Storia dell'attrazione[modifica | modifica wikitesto]

Negli anni precedenti al 1992, prima che il parco venisse inaugurato, il capo dei Disney Imagineers Tony Baxter decise che alcune attrazioni tipiche dei parchi a tema Disney avrebbero dovuto figurare, con alcune modifiche, anche in quello europeo. Tra di esse c'era anche The Haunted Mansion, alla quale si decise di dare una trama che avrebbe dovuto collegare idealmente Phantom Manor alle altre attrazioni di Frontierland, in particolare il Mine Coaster Big Thunder Mountain Railroad e un'altra attrazione che però non superò mai lo stadio di progettazione, denominata Western River Expedition (della tipologia dark ride).

La trama della versione francese di Haunted Mansion, in definitiva, è stata resa più accattivante per il pubblico europeo, e contiene elementi de Il fantasma dell'opera di Gaston Leroux, nonché di altre leggende gotiche francesi miscelati ad una storia tipicamente western. Anche lo stile esterno della costruzione fu modificato: nei parchi americani l'attrazione ha le sembianze di una magione in stile neoclassico americano, mentre in quello parigino si è preferito darle un aspetto in stile vittoriano con alcuni elementi di casa Bates del film Psycho. L'idea di dare alla casa e al giardino esteriore un aspetto lugubre e decadente fu inizialmente contestata, dato che nei parchi americani la facciata esterna è linda e magnificente; tuttavia il successo ottenuto da questa tematizzazione fu tale che nelle successive versioni costruite si preferì sempre l'aspetto fatiscente.

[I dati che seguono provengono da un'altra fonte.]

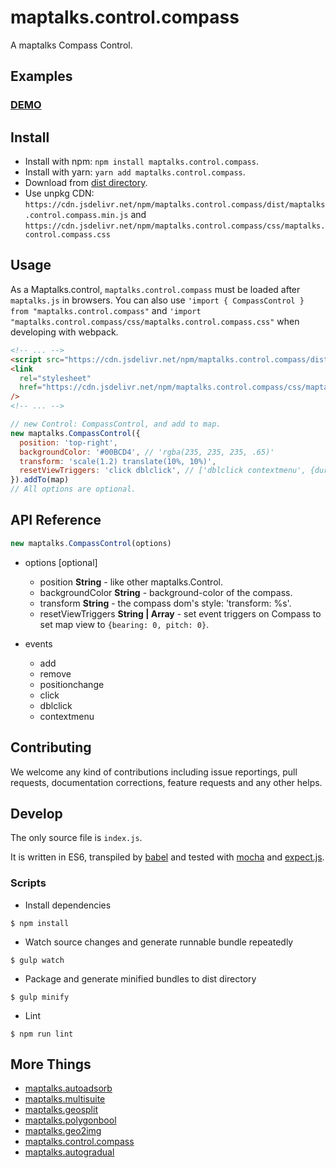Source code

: # maptalks.control.compass

A maptalks Compass Control.

## Examples

### [DEMO](https://cxiaof.github.io/maptalks.control.compass/demo/index.html)

## Install

- Install with npm: `npm install maptalks.control.compass`.
- Install with yarn: `yarn add maptalks.control.compass`.
- Download from [dist directory](https://github.com/cXiaof/maptalks.control.compass/tree/master/dist).
- Use unpkg CDN: `https://cdn.jsdelivr.net/npm/maptalks.control.compass/dist/maptalks.control.compass.min.js` and `https://cdn.jsdelivr.net/npm/maptalks.control.compass/css/maptalks.control.compass.css`

## Usage

As a Maptalks.control, `maptalks.control.compass` must be loaded after `maptalks.js` in browsers. You can also use `'import { CompassControl } from "maptalks.control.compass"` and `'import "maptalks.control.compass/css/maptalks.control.compass.css"` when developing with webpack.

```html
<!-- ... -->
<script src="https://cdn.jsdelivr.net/npm/maptalks.control.compass/dist/maptalks.control.compass.min.js"></script>
<link
  rel="stylesheet"
  href="https://cdn.jsdelivr.net/npm/maptalks.control.compass/css/maptalks.control.compass.css"
/>
<!-- ... -->
```

```javascript
// new Control: CompassControl, and add to map.
new maptalks.CompassControl({
  position: 'top-right',
  backgroundColor: '#00BCD4', // 'rgba(235, 235, 235, .65)'
  transform: 'scale(1.2) translate(10%, 10%)',
  resetViewTriggers: 'click dblclick', // ['dblclick contextmenu', {duration: 500}]
}).addTo(map)
// All options are optional.
```

## API Reference

```javascript
new maptalks.CompassControl(options)
```

- options [optional]

  - position **String** - like other maptalks.Control.
  - backgroundColor **String** - background-color of the compass.
  - transform **String** - the compass dom's style: 'transform: %s'.
  - resetViewTriggers **String | Array** - set event triggers on Compass to set map view to `{bearing: 0, pitch: 0}`.

- events
  - add
  - remove
  - positionchange
  - click
  - dblclick
  - contextmenu

## Contributing

We welcome any kind of contributions including issue reportings, pull requests, documentation corrections, feature requests and any other helps.

## Develop

The only source file is `index.js`.

It is written in ES6, transpiled by [babel](https://babeljs.io/) and tested with [mocha](https://mochajs.org) and [expect.js](https://github.com/Automattic/expect.js).

### Scripts

- Install dependencies

```shell
$ npm install
```

- Watch source changes and generate runnable bundle repeatedly

```shell
$ gulp watch
```

- Package and generate minified bundles to dist directory

```shell
$ gulp minify
```

- Lint

```shell
$ npm run lint
```

## More Things

- [maptalks.autoadsorb](https://github.com/cXiaof/maptalks.autoadsorb/issues)
- [maptalks.multisuite](https://github.com/cXiaof/maptalks.multisuite/issues)
- [maptalks.geosplit](https://github.com/cXiaof/maptalks.geosplit/issues)
- [maptalks.polygonbool](https://github.com/cXiaof/maptalks.polygonbool/issues)
- [maptalks.geo2img](https://github.com/cXiaof/maptalks.geo2img/issues)
- [maptalks.control.compass](https://github.com/cXiaof/maptalks.control.compass/issues)
- [maptalks.autogradual](https://github.com/cXiaof/maptalks.autogradual/issues)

Sebbene il percorso e i modi di realizzazione dell'attrazione siano praticamente identici agli epigoni americani, Phantom Manor è stata progettata per essere decisamente più spaventosa, e possiede una sua colonna sonora differente da tutti gli altri parchi. Alcuni elementi della dark ride Western River Expedition, progettata ma mai costruita, furono ridisegnati e attualmente fanno parte di Phantom Manor. Anche la trama ha in sé alcuni elementi originariamente pensati per WRE.

Trama[modifica | modifica wikitesto]

Siamo circa a metà del 1800. Dopo aver trovato dell'oro nella montagna denominata Big Thunder, Henry Ravenswood fondò la compagnia di scavo Thunder Mesa Mining Company per estrarre da essa il prezioso materiale; attorno alla montagna iniziarono a stabilirsi le famiglie dei minatori, creando una piccola cittadina chiamata Thunder Mesa (corrispondente a Frontierland nella sua interezza). Divenuto ricco, Ravenswood si sposò con una donna di nome Martha ed ebbe una figlia di nome Melanie; per sé e la sua famiglia l'uomo costruì una casa vittoriana in cima alla collina Boot Hill che dominava la città, dalla quale poteva avere un ottimo panorama della montagna.

Mentre i lavori procedevano, i Nativi americani avvertirono Ravenswood di prestare molta attenzione, poiché secondo i loro antenati nelle viscere della montagna dimorava l'Uccello del Tuono, uno spirito malvagio che custodiva un prezioso tesoro: se gli scavi fossero arrivati troppo vicini a lui, l'Uccello avrebbe scatenato la sua ira sotto forma di un terribile terremoto. Ravenswood ritenne queste leggende stupide e proseguì i lavori finché nella parte superficiale della montagna l'oro non si esaurì, costringendo i minatori a scavare sempre più a fondo.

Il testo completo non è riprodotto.